### [Exercise material]
=-=-=

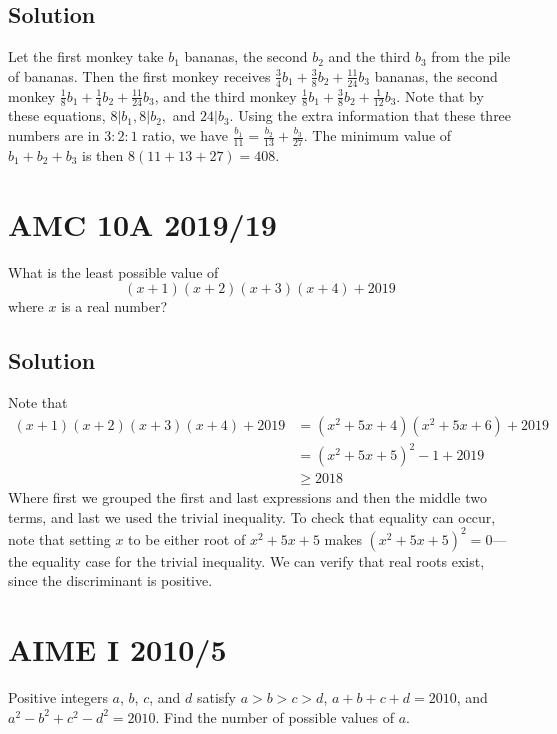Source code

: \documentclass{article}
\begin{document}
\subsection{Solution}
Let the first monkey take $b_1$ bananas, the second $b_2$ and the third $b_3$ from the pile of bananas. Then the first monkey receives $\frac34b_1+\frac38b_2+\frac{11}{24}b_3$ bananas, the second monkey $\frac 18 b_1+\frac14b_2+\frac{11}{24}b_3$, and the third monkey $\frac18b_1+\frac38b_2+\frac1{12}b_3$. Note that by these equations, $8|b_1,8|b_2,$ and $24|b_3$. Using the extra information that these three numbers are in $3:2:1$ ratio, we have $\frac{b_1}{11}=\frac{b_2}{13}+\frac{b_3}{27}$. The minimum value of $b_1+b_2+b_3$ is then $8(11+13+27)=408$.

\pagebreak\section{AMC 10A 2019/19}
What is the least possible value of\[(x+1)(x+2)(x+3)(x+4)+2019\]where $x$ is a real number?
\subsection{Solution}
Note that
\begin{align*}
    (x+1)(x+2)(x+3)(x+4)+2019&=(x^2+5x+4)(x^2+5x+6)+2019\\&=(x^2+5x+5)^2-1+2019\\&\ge 2018
\end{align*}
Where first we grouped the first and last expressions and then the middle two terms, and last we used the trivial inequality. To check that equality can occur, note that setting $x$ to be either root of $x^2+5x+5$ makes $(x^2+5x+5)^2=0$—the equality case for the trivial inequality. We can verify that real roots exist, since the discriminant is positive.
\pagebreak\section{AIME I 2010/5}
Positive integers $a$, $b$, $c$, and $d$ satisfy $a > b > c > d$, $a + b + c + d = 2010$, and $a^2 - b^2 + c^2 - d^2 = 2010$. Find the number of possible values of $a$.
\end{document}
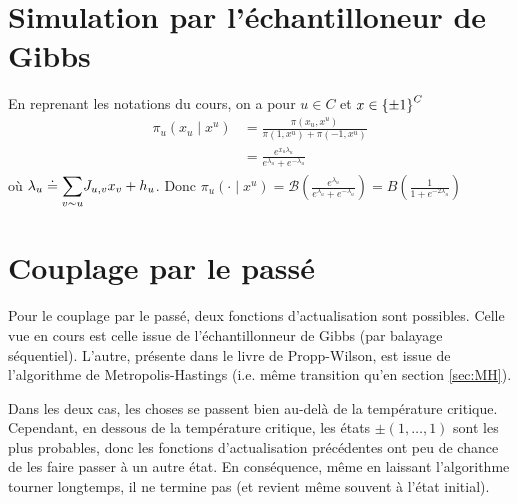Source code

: \documentclass[a4paper,11pt]{article}
\begin{document}
\section{Simulation par l'échantilloneur de Gibbs}

En reprenant les notations du cours, on a pour $u \in C$ et $x \in \left\lbrace \pm 1 \right\rbrace^C$
\begin{align*}
\pi_u(x_u \mid x^u)
&= \frac{\pi(x_u,x^u)}{\pi(1,x^u) + \pi(-1,x^u)}\\
&= \frac{e^{x_u \lambda_u}}{e^{\lambda_u} + e^{-\lambda_u}}
\end{align*}
où $\lambda_u \doteq \displaystyle{\sum_{v \sim u}^{}} J_{u,v} x_v + h_u$. Donc $\pi_u(\cdot \mid x^u) = \mathcal B(\frac{e^{\lambda_u}}{e^{\lambda_u} + e^{-\lambda_u}}) = B(\frac{1}{1 + e^{-2\lambda_u}})$

\section{Couplage par le passé}

Pour le couplage par le passé, deux fonctions d'actualisation sont possibles. Celle vue en cours est celle issue de l'échantillonneur de Gibbs (par balayage séquentiel). L'autre, présente dans le livre de Propp-Wilson, est issue de l'algorithme de Metropolis-Hastings (i.e. même transition qu'en section \ref{sec:MH}).

Dans les deux cas, les choses se passent bien au-delà de la température critique. Cependant, en dessous de la température critique, les états $\pm(1,\hdots,1)$ sont les plus probables, donc les fonctions d'actualisation précédentes ont peu de chance de les faire passer à un autre état. En conséquence, même en laissant l'algorithme tourner longtemps, il ne termine pas (et revient même souvent à l'état initial).
\end{document}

=-=-=

### [What to produce]
Copy out every line of the material above that mentions the word "documentclass".

### [Completed exercise]
: \documentclass{article}
: \documentclass[a4paper,11pt]{article}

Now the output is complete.